Vous sentez immédiatement la tolérance à la critique du type épuisé par un chantier qui se termine bien souvent dans la douleur, et qui après avoir bossé jour et nuit pour finir dans les temps, doit, de surcroît, subir les remarques tatillonnes de types dont la mission est de faire chisuer encore un peu l’entreprise pour que tout soit parfait à la fin. Mais j’arrête de perturber le reportage, et je vous laisse goûter sans autres interruptions la scène qui se déroule devant nous.
« Eh bien, si, elle est très belle, mais vous voyez, là, quand je tire dessus pour l’ouvrir elle couine un chouia et elle frotte sur la moquette en fin de course. Bref, elle ne fonctionne pas et je vais derechef la noter dans le PV… »
Oui, je sais que j’avais dit que je ne dirai plus rien, mais c’est là que toutes les variations de la mauvaise foi arrivent… Chut ! Ecoutons !
Agressif : « Mais, vous rigolez ou quoi, elle est parfaite c’te porte, et si vous n’aviez pas passé votre temps à en changer la couleur, on aurait eu le temps de la régler. Alors, vous pouvez mettre ce que vous voulez dans votre PV, de toute façon, moi vivant je la changerai jamais c’t porte »

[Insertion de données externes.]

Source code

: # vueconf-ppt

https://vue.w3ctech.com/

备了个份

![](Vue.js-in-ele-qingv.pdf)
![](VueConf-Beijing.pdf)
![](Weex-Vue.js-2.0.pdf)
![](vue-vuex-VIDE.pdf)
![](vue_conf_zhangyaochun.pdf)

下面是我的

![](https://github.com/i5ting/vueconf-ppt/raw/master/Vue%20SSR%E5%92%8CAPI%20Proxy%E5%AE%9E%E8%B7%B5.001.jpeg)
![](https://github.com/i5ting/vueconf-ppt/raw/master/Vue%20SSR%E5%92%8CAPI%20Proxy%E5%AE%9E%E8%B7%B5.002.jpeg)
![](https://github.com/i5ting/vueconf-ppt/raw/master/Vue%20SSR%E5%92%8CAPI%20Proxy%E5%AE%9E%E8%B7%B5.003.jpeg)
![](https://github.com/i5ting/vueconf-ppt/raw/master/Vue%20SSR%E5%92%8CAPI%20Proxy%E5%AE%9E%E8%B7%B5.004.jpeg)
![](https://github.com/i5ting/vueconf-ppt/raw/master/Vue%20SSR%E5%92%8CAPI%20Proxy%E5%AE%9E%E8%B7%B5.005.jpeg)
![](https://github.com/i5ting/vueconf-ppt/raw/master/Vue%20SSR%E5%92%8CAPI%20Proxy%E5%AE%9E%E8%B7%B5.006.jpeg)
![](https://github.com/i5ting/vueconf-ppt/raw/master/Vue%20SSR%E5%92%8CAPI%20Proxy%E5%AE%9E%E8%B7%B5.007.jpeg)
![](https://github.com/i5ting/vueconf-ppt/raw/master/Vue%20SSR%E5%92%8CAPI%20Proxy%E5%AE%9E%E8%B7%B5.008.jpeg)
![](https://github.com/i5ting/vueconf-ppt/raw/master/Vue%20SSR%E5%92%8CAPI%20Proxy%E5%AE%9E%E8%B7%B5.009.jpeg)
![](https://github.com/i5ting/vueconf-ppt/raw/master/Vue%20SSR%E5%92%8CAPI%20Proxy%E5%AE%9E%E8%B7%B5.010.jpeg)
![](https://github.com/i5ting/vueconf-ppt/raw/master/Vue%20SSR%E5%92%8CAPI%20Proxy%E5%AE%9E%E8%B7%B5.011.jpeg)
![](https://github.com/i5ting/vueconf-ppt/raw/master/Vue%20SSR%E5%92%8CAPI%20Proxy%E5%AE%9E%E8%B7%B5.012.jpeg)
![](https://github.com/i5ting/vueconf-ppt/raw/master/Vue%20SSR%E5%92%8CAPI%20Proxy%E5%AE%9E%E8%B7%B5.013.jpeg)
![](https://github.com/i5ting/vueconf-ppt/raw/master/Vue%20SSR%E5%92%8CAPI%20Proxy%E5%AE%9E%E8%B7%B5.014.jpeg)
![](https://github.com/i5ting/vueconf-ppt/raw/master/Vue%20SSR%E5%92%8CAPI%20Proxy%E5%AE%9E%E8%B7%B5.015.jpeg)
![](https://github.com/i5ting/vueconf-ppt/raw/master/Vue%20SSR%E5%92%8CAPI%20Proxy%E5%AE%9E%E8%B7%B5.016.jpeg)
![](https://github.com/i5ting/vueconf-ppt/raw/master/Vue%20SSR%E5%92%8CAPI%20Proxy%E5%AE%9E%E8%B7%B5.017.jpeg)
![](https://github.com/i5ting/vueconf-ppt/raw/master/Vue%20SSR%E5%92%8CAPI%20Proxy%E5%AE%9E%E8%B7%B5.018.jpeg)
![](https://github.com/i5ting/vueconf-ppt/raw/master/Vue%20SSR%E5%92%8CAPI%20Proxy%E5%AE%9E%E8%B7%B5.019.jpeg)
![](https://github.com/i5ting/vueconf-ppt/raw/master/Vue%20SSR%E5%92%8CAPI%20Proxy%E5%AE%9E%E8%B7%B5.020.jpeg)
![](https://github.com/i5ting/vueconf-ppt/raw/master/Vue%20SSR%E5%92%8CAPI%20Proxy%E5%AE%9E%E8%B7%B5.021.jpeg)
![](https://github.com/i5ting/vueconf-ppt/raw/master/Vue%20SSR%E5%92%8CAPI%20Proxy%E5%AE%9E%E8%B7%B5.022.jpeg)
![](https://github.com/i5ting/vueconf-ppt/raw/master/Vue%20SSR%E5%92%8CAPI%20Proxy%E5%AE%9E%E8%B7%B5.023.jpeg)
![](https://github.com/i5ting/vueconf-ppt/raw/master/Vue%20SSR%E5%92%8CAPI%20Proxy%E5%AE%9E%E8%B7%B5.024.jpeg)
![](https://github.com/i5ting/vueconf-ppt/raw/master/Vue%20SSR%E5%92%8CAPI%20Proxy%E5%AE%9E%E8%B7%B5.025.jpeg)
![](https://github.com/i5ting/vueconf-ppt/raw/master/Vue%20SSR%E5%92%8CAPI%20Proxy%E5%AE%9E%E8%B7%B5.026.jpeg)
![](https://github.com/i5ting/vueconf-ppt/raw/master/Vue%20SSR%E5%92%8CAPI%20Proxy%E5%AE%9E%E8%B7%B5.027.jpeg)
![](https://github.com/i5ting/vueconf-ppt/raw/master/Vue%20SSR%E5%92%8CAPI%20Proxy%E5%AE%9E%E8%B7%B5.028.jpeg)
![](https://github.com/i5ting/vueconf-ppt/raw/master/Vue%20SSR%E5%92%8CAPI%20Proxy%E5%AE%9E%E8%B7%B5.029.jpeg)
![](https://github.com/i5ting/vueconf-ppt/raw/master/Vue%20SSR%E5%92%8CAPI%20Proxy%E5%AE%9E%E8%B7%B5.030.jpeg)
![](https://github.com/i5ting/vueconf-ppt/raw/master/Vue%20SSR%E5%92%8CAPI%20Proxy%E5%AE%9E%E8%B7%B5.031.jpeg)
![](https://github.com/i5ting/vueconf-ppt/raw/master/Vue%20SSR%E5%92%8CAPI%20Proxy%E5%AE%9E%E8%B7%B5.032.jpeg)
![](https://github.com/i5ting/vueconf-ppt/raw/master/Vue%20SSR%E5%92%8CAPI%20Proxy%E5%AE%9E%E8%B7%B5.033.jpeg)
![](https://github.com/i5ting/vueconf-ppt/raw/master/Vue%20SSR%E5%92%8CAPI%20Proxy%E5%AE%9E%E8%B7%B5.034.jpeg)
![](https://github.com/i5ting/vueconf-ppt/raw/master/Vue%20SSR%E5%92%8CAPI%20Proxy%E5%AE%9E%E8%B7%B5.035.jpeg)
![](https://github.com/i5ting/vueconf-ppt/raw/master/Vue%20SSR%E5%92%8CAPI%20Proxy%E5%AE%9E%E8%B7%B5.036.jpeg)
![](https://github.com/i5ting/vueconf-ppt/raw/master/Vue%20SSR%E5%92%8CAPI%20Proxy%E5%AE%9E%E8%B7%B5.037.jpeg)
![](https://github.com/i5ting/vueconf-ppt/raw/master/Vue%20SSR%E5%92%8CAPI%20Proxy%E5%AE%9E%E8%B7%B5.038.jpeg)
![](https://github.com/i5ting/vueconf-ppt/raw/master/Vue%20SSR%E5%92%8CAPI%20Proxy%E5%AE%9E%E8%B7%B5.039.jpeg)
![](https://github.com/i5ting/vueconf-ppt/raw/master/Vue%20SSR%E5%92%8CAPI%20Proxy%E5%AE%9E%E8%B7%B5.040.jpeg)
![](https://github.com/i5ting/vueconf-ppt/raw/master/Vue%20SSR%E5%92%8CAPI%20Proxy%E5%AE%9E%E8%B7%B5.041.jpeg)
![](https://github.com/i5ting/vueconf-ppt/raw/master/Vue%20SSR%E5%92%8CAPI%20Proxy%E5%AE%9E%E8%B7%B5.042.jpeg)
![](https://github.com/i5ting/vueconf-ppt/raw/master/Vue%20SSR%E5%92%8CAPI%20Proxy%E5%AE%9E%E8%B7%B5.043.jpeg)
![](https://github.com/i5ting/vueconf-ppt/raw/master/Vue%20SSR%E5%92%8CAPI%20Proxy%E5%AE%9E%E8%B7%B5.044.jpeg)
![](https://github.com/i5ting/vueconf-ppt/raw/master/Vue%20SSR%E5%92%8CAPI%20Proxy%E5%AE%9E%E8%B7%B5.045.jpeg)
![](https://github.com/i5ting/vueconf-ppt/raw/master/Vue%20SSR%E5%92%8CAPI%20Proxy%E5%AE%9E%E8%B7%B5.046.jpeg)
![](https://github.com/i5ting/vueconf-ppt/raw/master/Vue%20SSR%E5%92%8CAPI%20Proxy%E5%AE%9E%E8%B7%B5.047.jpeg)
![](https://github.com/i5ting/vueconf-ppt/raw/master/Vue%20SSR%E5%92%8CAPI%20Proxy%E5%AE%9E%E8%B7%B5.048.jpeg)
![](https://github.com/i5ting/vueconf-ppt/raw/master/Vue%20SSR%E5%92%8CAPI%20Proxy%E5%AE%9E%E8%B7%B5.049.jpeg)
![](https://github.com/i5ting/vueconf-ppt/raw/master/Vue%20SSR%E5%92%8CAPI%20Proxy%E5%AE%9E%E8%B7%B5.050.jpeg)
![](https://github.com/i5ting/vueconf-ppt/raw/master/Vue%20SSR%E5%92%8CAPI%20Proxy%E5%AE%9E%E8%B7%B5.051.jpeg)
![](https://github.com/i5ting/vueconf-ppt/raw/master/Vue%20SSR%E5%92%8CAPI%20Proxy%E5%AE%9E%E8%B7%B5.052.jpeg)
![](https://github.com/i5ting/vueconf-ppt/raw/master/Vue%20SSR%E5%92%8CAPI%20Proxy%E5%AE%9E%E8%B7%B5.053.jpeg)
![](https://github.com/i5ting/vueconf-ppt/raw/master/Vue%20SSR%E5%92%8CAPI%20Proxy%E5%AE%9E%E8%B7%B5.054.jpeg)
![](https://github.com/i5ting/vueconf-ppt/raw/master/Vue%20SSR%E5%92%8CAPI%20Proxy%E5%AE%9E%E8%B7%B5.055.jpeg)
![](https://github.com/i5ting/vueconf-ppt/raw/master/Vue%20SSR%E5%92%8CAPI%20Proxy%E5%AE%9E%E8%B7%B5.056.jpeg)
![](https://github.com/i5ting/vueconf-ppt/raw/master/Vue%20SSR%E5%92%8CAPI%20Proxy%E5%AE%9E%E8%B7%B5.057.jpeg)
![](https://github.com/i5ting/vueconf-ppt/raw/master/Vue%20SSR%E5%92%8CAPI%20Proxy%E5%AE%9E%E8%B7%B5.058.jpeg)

Amical : « Ma foi, vous avez probablement raison, mais, entre nous, après tout ce qu’on a vécu comme bons moments sur le chantier, vous n’allez pas tout gâcher en me collant une réserve aussi sévère ?? hein ? (avec les yeux de cocker en prime…) »
Descriptif : « Oui, c’est la rotule du roulement à bille du ferme porte à coulisse qui exerce une pression supérieure au poids de traction admissible sur les gonds. Bref vous avez demandé trois paumelles, force est de constater qu’il aurait été mieux d’en poser quatre, elle couinera donc tant que vous n’aurez pas admis votre erreur et en tout état de cause, je ne saurai tolérer une réserve qui finalement est de votre ressort»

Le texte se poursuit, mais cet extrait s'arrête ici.